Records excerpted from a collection
········

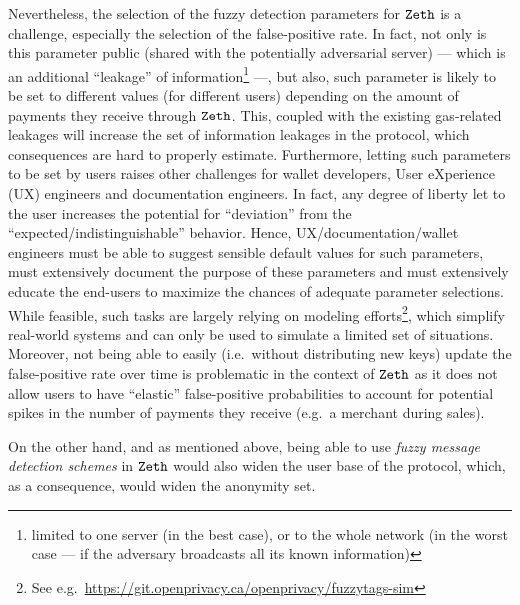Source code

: Nevertheless, the selection of the fuzzy detection parameters for $\texttt{Zeth}$ is a challenge, especially the selection of the false-positive rate.
In fact, not only is this parameter public (shared with the potentially adversarial server) --- which is an additional ``leakage'' of information\footnote{limited to one server (in the best case), or to the whole network (in the worst case --- if the adversary broadcasts all its known information)} ---, but also, such parameter is likely to be set to different values (for different users) depending on the amount of payments they receive through $\texttt{Zeth}$. This, coupled with the existing gas-related leakages will increase the set of information leakages in the protocol, which consequences are hard to properly estimate. Furthermore, letting such parameters to be set by users raises other challenges for wallet developers, User eXperience (UX) engineers and documentation engineers. In fact, any degree of liberty let to the user increases the potential for ``deviation'' from the ``expected/indistinguishable'' behavior. Hence, UX/documentation/wallet engineers must be able to suggest sensible default values for such parameters, must extensively document the purpose of these parameters and must extensively educate the end-users to maximize the chances of adequate parameter selections. While feasible, such tasks are largely relying on modeling efforts\footnote{See e.g.~\url{https://git.openprivacy.ca/openprivacy/fuzzytags-sim}}, which simplify real-world systems and can only be used to simulate a limited set of situations.
Moreover, not being able to easily (i.e.~without distributing new keys) update the false-positive rate over time is problematic in the context of $\texttt{Zeth}$ as it does not allow users to have ``elastic'' false-positive probabilities to account for potential spikes in the number of payments they receive (e.g.~a merchant during sales).

On the other hand, and as mentioned above, being able to use \emph{fuzzy message detection schemes} in $\texttt{Zeth}$ would also widen the user base of the protocol, which, as a consequence, would widen the anonymity set.
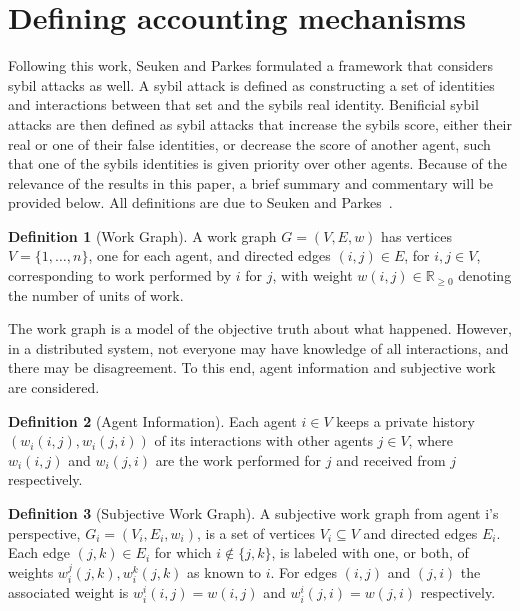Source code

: \documentclass[a4paper,11pt]{book}
\newcommand{\bb}{\mathbb}
\theoremstyle{definition}
\newtheorem{definition}{Definition}
\begin{document}
\section{Defining accounting mechanisms}

Following this work, Seuken and Parkes \cite{seuken2014sybil} formulated a framework that considers sybil attacks as well. 
A sybil attack is defined as constructing a set of identities and interactions between that set and the sybils real identity.
Benificial sybil attacks are then defined as sybil attacks that increase the sybils score, either their real or one of
their false identities, or decrease the score of another  agent, such that one of the sybils identities
is given priority over other agents. Because of the relevance of the results in this paper, a brief summary
and commentary will be provided below. All definitions are due to Seuken and Parkes~\cite{seuken2014sybil}.

\begin{definition}[Work Graph]
    A work graph $G = (V, E, w)$ has vertices $V = \{1, \ldots, n\}$, one for each agent, and directed
    edges $(i, j) \in E$, for $i, j \in V$, corresponding to work performed by $i$ for $j$, with weight
    $w(i,j) \in \bb{R}_{\geq0}$ denoting the number of units of work.
    \label{def:work_graph}
\end{definition}

The work graph is a model of the objective truth about what happened. However, in a distributed system,
not everyone may have knowledge of all interactions, and there may be disagreement. To this end, agent
information and subjective work are considered.

\begin{definition}[Agent Information]
   Each agent $i \in V$ keeps a private history $(w_i(i,j), w_i(j, i))$ of its interactions with
   other agents $j \in V$, where $w_i(i,j)$ and $w_i(j,i)$ are the work performed for $j$ and
   received from $j$ respectively.
\end{definition}

\begin{definition}[Subjective Work Graph]
   A subjective work graph from agent i's perspective, $G_i = (V_i, E_i, w_i)$, is a set of vertices
   $V_i \subseteq V$ and directed edges $E_i$. Each edge $(j, k) \in E_i$ for which $i \notin \{j, k\}$,
   is labeled with one, or both, of weights $w^j_i(j, k), w_i^k(j, k)$ as known to $i$. For edges $(i,j)$
   and $(j,i)$ the associated weight is $w_i^i(i,j) = w(i,j)$ and $w_i^i(j, i) = w(j,i)$ respectively.
\end{definition}
\end{document}
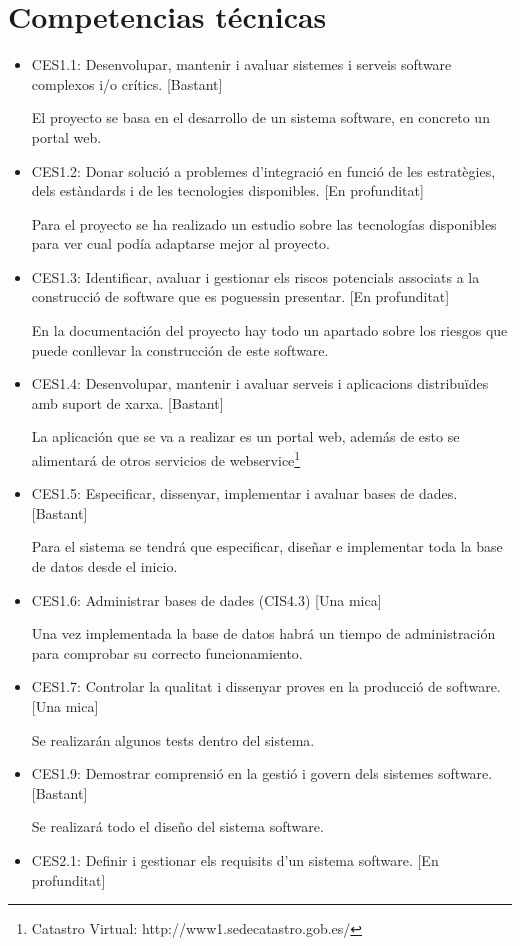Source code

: \section{Competencias técnicas}
\begin{itemize}
\item CES1.1: Desenvolupar, mantenir i avaluar sistemes i serveis software complexos i/o crítics. [Bastant]

El proyecto se basa en el desarrollo de un sistema software, en concreto un portal web.
\item CES1.2: Donar solució a problemes d'integració en funció de les estratègies, dels estàndards i de les tecnologies disponibles. [En profunditat]

Para el proyecto se ha realizado un estudio sobre las tecnologías disponibles para ver cual podía adaptarse mejor al proyecto.
\item CES1.3: Identificar, avaluar i gestionar els riscos potencials associats a la construcció de software que es poguessin presentar. [En profunditat]

En la documentación del proyecto hay todo un apartado sobre los riesgos que puede conllevar la construcción de este software.
\item CES1.4: Desenvolupar, mantenir i avaluar serveis i aplicacions distribuïdes amb suport de xarxa. [Bastant]

La aplicación que se va a realizar es un portal web, además de esto se alimentará de otros servicios de webservice\footnote{Catastro Virtual: http://www1.sedecatastro.gob.es/}
\item CES1.5: Especificar, dissenyar, implementar i avaluar bases de dades. [Bastant]

Para el sistema se tendrá que especificar, diseñar e implementar toda la base de datos desde el inicio.
\item CES1.6: Administrar bases de dades (CIS4.3) [Una mica]

Una vez implementada la base de datos habrá un tiempo de administración para comprobar su correcto funcionamiento.
\item CES1.7: Controlar la qualitat i dissenyar proves en la producció de software. [Una mica]

Se realizarán algunos tests dentro del sistema.
\item CES1.9: Demostrar comprensió en la gestió i govern dels sistemes software. [Bastant]

Se realizará todo el diseño del sistema software.
\item CES2.1: Definir i gestionar els requisits d'un sistema software. [En profunditat]


\end{itemize}
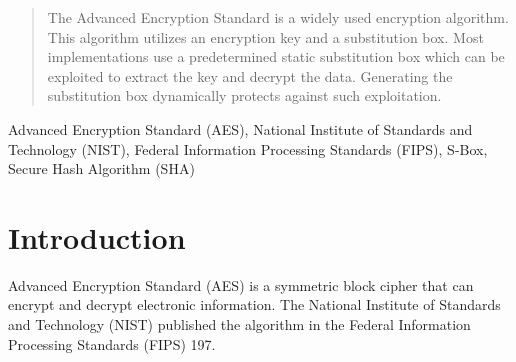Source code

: \documentclass[journal]{IEEEtran}
\begin{document}
\maketitle

\begin{abstract}
The Advanced Encryption Standard is a widely used encryption algorithm. This algorithm utilizes an encryption key and a substitution box. Most implementations use a predetermined static substitution box which can be exploited to extract the key and decrypt the data. Generating the substitution box dynamically protects against such exploitation. 
\end{abstract}

\begin{IEEEkeywords}
Advanced Encryption Standard (AES), National Institute of Standards and Technology (NIST), Federal Information Processing Standards (FIPS), S-Box, Secure Hash Algorithm (SHA)
\end{IEEEkeywords}

%
\IEEEpeerreviewmaketitle

\section{Introduction}
% 
% 
% 
% 
 Advanced Encryption Standard (AES) is a symmetric block cipher that can encrypt and 
decrypt electronic information. The National Institute of Standards and Technology (NIST) published the 
algorithm in the Federal Information Processing Standards (FIPS) 197.
\end{document}
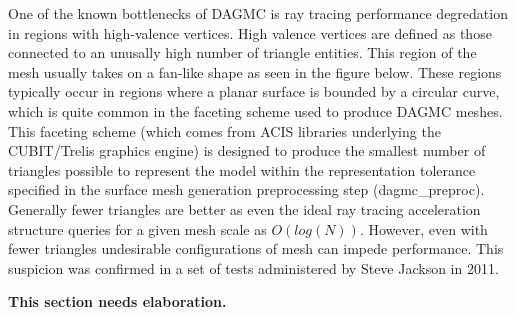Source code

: \documentclass[10pt, a4paper]{article}
\begin{document}
One of the known bottlenecks of DAGMC is ray tracing performance degredation in regions with high-valence vertices. High valence vertices are defined as those connected to an unusally high number of triangle entities. This region of the mesh usually takes on a fan-like shape as seen in the figure below. These regions typically occur in regions where a planar surface is bounded by a circular curve, which is quite common in the faceting scheme used to produce DAGMC meshes. This faceting scheme (which comes from ACIS libraries underlying the CUBIT/Trelis graphics engine) is designed to produce the smallest number of triangles possible to represent the model within the representation tolerance specified in the surface mesh generation preprocessing step (dagmc\_preproc). Generally fewer triangles are better as even the ideal ray tracing acceleration structure queries for a given mesh scale as $O(log(N))$. However, even with fewer triangles undesirable configurations of mesh can impede performance. This suspicion was confirmed in a set of tests administered by Steve Jackson in 2011.

\textbf{This section needs elaboration.}
\end{document}
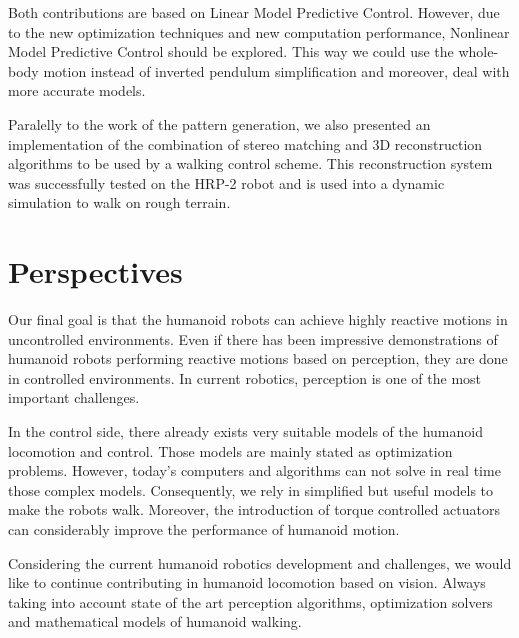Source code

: Both contributions are based on Linear Model Predictive Control. However, due to the new optimization techniques and new computation performance, Nonlinear Model Predictive Control should be explored. This way we could use the whole-body motion instead of inverted pendulum simplification and moreover, deal with more accurate models.

Paralelly to the work of the pattern generation, we also presented an implementation of the combination of stereo matching and 3D reconstruction algorithms to be used by a walking control scheme. This reconstruction system was successfully tested on the HRP-2 robot and is used into a dynamic simulation to walk on rough terrain.

\section{Perspectives}

Our final goal is that the humanoid robots can achieve highly reactive motions in uncontrolled environments. Even if there has been impressive demonstrations of humanoid robots performing reactive motions based on perception, they are done in controlled environments. In current robotics, perception is one of the most important challenges.

In the control side, there already exists very suitable models of the humanoid locomotion and control. Those models are mainly stated as optimization problems. However, today's computers and algorithms can not solve in real time those complex models. Consequently, we rely in simplified but useful models to make the robots walk. Moreover, the introduction of torque controlled actuators can considerably improve the performance of humanoid motion.

Considering the current humanoid robotics development and challenges, we would like to continue contributing in humanoid locomotion based on vision. Always taking into account state of the art perception algorithms, optimization solvers and mathematical models of humanoid walking.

········

* TASK INSTRUCTIONS: Could you restate word for word the lines above from the one containing "En la documentación" through the one containing "La aplicación que", both included, and nothing else?

* RESULT FOR THIS TASK:
En la documentación del proyecto hay todo un apartado sobre los riesgos que puede conllevar la construcción de este software.
\item CES1.4: Desenvolupar, mantenir i avaluar serveis i aplicacions distribuïdes amb suport de xarxa. [Bastant]

La aplicación que se va a realizar es un portal web, además de esto se alimentará de otros servicios de webservice\footnote{Catastro Virtual: http://www1.sedecatastro.gob.es/}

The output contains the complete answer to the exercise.